Access from Institution:
In this thesis, we derive, extend and generalise various aspects of impact theory and splash dynamics. Our methods throughout will involve isolating small parameters in our models, which we can utilise using the language of matched asymptotics. In Chapter 1 we briefly motivate the field of impact theory and outline the structure of the thesis. In Chapter 2, we give a detailed review of classical small-deadrise water entry, Wagner theory, in both two and three dimensions, highlighting the key results that we will use in our extensions of the theory. We study oblique water entry in Chapter 3, in which we use a novel transformation to relate an oblique impact with its normal-impact counterpart. This allows us to derive a wide range of solutions to both two- and three-dimensional oblique impacts, as well as discuss the limitations and breakdown of Wagner theory. We return to vertical water-entry in Chapter 4, but introduce the air layer trapped between the impacting body and the liquid it is entering.

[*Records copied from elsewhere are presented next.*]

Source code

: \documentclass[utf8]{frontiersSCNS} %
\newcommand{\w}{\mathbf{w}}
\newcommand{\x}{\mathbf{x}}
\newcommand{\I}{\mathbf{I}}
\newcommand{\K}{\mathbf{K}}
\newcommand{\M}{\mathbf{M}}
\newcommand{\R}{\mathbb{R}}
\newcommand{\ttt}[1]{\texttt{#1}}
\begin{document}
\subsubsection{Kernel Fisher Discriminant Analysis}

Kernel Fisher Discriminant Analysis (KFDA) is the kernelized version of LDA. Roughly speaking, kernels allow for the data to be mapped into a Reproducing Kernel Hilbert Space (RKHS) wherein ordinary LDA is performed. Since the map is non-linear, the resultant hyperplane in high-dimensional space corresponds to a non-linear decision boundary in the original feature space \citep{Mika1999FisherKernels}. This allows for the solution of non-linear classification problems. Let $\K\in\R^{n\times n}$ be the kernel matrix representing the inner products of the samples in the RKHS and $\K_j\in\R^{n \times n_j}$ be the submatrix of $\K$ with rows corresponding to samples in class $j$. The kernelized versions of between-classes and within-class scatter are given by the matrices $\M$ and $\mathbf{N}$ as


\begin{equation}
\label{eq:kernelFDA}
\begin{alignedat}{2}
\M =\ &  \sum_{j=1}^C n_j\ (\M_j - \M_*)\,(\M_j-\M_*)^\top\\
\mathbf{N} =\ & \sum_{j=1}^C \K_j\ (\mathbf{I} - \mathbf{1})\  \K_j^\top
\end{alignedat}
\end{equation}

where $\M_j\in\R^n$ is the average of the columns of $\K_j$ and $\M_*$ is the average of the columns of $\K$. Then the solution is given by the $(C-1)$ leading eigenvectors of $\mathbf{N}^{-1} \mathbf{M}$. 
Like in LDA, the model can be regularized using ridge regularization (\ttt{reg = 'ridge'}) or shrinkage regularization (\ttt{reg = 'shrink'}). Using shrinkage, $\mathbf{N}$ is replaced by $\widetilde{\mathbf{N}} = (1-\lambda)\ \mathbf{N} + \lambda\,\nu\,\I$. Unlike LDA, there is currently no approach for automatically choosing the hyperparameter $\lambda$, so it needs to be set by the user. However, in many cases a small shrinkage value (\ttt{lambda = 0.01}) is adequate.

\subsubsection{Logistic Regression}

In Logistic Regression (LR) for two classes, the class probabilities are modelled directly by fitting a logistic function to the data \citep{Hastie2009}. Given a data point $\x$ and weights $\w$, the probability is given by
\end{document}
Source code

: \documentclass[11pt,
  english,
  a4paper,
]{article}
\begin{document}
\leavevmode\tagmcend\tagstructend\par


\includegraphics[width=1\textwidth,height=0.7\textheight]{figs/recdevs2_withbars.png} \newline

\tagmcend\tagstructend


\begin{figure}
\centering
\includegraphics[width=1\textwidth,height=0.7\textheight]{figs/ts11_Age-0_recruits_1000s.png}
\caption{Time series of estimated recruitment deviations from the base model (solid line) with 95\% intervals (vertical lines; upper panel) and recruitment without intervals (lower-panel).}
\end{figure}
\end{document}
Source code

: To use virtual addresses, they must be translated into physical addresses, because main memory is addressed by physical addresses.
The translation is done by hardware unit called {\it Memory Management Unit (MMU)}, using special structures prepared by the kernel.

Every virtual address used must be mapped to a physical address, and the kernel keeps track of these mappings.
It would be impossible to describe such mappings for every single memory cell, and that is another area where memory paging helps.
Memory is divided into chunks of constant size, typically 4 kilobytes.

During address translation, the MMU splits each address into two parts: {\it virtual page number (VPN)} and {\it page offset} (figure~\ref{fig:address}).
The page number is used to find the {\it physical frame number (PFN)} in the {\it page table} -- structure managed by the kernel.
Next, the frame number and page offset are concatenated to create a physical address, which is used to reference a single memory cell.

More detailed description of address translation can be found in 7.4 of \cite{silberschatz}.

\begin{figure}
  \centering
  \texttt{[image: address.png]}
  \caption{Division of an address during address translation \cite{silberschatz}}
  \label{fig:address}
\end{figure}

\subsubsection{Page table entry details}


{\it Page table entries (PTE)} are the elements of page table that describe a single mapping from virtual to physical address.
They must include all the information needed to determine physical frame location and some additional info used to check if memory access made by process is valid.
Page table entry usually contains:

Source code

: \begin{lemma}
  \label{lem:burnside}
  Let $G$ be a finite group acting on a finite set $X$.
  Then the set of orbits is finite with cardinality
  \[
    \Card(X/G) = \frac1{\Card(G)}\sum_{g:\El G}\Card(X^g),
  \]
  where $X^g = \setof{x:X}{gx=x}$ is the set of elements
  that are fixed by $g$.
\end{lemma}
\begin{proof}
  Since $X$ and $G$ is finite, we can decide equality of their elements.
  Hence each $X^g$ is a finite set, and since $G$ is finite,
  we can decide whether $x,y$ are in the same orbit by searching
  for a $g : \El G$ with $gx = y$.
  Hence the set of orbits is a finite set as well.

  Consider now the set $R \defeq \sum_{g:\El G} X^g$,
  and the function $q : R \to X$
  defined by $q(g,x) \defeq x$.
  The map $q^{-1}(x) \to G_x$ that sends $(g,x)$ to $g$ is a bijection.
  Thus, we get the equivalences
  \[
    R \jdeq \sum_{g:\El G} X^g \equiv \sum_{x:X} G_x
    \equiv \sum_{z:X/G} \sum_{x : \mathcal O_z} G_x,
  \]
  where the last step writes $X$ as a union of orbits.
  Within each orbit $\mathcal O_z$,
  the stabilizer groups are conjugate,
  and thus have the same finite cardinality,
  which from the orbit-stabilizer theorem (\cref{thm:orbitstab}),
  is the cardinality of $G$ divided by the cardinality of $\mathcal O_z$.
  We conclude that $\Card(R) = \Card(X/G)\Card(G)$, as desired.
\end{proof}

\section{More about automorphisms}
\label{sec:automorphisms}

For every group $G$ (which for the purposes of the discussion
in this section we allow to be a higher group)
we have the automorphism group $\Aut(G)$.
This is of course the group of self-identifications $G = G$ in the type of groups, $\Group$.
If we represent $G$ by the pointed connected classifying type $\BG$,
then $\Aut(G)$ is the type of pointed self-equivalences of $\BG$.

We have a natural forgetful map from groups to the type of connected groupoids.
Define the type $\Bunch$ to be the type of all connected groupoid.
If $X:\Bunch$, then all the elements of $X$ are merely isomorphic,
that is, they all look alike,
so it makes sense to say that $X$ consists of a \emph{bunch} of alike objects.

We extend the classical theory to include this air layer and in the limit in which the density ratio between the air and liquid is sufficiently small, we derive the first-order correction to the Wagner solution due to the presence of the surrounding air. The model is presented in both two dimensions and axisymmetric geometries. In Chapter 5 we move away from Wagner theory and systematically derive a series of splash jet models in order to find possible mechanisms for phenomena seen in droplet impact and droplet spreading experiments. Our canonical model is a thin jet of liquid shot over a substrate with a thin air layer trapped between the jet and the substrate. We consider a variety of parameter regimes and investigate the stability of the jet in each regime. We then use this model as part of a growing-jet problem, in which we attempt to include effects due to the jet tip. In the final chapter we summarise the main results of the thesis and outline directions for future work.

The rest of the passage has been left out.